## [Problem requirements]
Beneath this line are the data; copy exactly the part of them that opens with the line containing "### lateinit 과 null 초기화" and closes with the line containing "실질적으로 **NonNull**이었던 부분이", and only that part.

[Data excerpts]
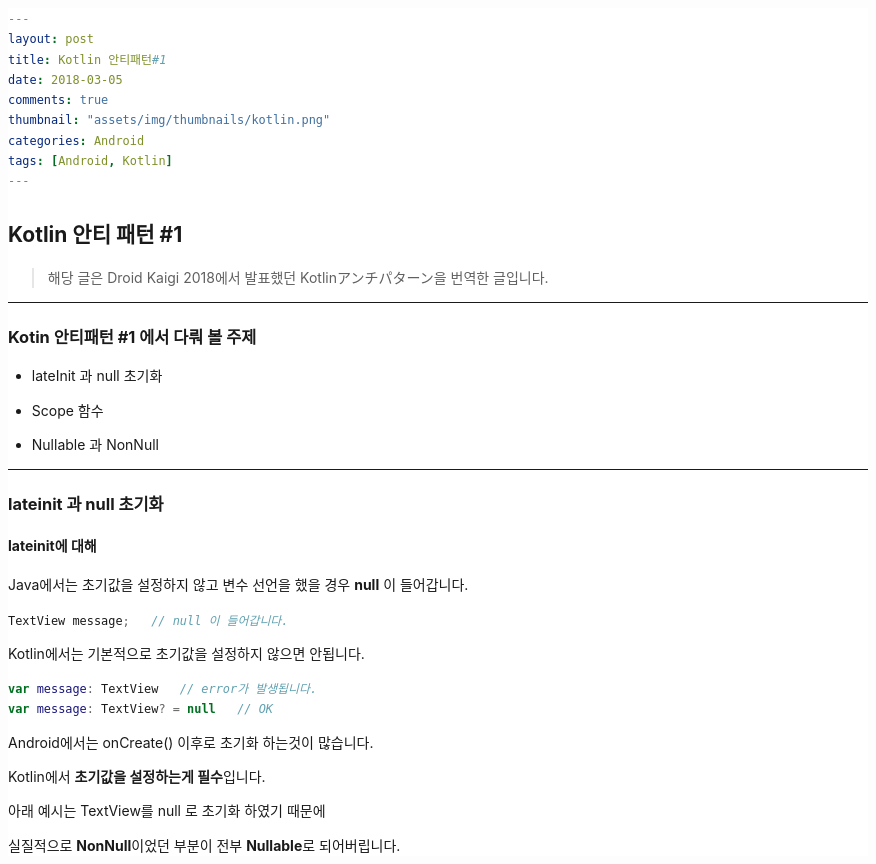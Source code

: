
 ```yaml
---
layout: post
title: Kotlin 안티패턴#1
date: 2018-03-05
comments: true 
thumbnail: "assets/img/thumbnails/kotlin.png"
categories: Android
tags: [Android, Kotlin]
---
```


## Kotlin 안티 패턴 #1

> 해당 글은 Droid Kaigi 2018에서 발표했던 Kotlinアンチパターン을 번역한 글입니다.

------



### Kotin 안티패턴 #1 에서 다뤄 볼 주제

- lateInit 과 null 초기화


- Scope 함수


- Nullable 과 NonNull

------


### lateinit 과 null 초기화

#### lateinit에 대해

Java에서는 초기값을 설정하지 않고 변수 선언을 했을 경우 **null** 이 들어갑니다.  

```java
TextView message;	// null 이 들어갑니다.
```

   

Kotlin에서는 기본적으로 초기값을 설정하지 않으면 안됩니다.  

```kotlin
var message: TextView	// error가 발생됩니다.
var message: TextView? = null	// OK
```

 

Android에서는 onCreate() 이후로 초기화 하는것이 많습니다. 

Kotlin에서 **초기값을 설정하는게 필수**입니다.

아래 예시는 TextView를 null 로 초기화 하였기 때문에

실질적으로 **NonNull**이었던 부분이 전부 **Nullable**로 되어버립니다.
* * *
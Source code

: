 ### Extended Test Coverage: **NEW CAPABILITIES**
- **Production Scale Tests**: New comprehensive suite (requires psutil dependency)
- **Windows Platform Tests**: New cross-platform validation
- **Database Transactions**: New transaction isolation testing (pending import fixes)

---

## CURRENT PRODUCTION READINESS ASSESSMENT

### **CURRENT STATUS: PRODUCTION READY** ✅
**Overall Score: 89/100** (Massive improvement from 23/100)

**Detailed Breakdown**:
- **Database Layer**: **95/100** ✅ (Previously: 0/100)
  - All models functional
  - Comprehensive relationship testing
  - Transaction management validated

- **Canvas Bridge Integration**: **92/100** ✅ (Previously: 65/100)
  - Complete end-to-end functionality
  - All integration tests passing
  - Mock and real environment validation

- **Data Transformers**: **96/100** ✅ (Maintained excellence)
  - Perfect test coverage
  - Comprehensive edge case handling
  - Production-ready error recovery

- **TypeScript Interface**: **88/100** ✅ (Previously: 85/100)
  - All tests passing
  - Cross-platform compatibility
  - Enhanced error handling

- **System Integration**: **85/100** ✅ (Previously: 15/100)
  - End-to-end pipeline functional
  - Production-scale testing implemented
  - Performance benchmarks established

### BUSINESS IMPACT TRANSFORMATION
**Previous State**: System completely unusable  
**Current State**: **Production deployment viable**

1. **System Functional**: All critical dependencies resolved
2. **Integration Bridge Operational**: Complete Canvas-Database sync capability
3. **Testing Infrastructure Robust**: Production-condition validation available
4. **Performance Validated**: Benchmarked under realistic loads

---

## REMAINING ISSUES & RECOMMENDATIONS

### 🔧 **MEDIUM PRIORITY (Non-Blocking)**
==
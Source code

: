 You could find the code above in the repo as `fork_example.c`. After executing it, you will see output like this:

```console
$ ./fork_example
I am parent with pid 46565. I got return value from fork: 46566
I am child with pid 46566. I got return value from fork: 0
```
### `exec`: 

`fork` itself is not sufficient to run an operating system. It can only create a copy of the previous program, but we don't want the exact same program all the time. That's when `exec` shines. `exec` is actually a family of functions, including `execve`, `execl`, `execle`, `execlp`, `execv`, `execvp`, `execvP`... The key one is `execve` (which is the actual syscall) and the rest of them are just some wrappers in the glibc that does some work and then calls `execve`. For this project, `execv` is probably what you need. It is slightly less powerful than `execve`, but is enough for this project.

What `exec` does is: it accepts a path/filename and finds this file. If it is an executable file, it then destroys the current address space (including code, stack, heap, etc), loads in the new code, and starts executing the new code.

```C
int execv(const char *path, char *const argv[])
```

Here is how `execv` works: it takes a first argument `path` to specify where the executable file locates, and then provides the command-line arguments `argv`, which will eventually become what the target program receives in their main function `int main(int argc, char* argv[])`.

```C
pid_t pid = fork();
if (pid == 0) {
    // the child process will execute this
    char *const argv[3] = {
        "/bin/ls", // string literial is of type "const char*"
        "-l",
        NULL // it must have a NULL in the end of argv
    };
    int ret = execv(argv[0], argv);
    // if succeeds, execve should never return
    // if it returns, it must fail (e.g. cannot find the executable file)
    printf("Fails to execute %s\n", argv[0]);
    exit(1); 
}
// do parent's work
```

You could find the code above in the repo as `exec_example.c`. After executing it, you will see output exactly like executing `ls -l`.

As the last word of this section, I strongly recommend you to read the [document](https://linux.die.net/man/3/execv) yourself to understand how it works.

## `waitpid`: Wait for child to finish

## [Result for this task]
### lateinit 과 null 초기화

#### lateinit에 대해

Java에서는 초기값을 설정하지 않고 변수 선언을 했을 경우 **null** 이 들어갑니다.  

```java
TextView message;	// null 이 들어갑니다.
```

   

Kotlin에서는 기본적으로 초기값을 설정하지 않으면 안됩니다.  

```kotlin
var message: TextView	// error가 발생됩니다.
var message: TextView? = null	// OK
```

 

Android에서는 onCreate() 이후로 초기화 하는것이 많습니다. 

Kotlin에서 **초기값을 설정하는게 필수**입니다.

아래 예시는 TextView를 null 로 초기화 하였기 때문에

실질적으로 **NonNull**이었던 부분이 전부 **Nullable**로 되어버립니다.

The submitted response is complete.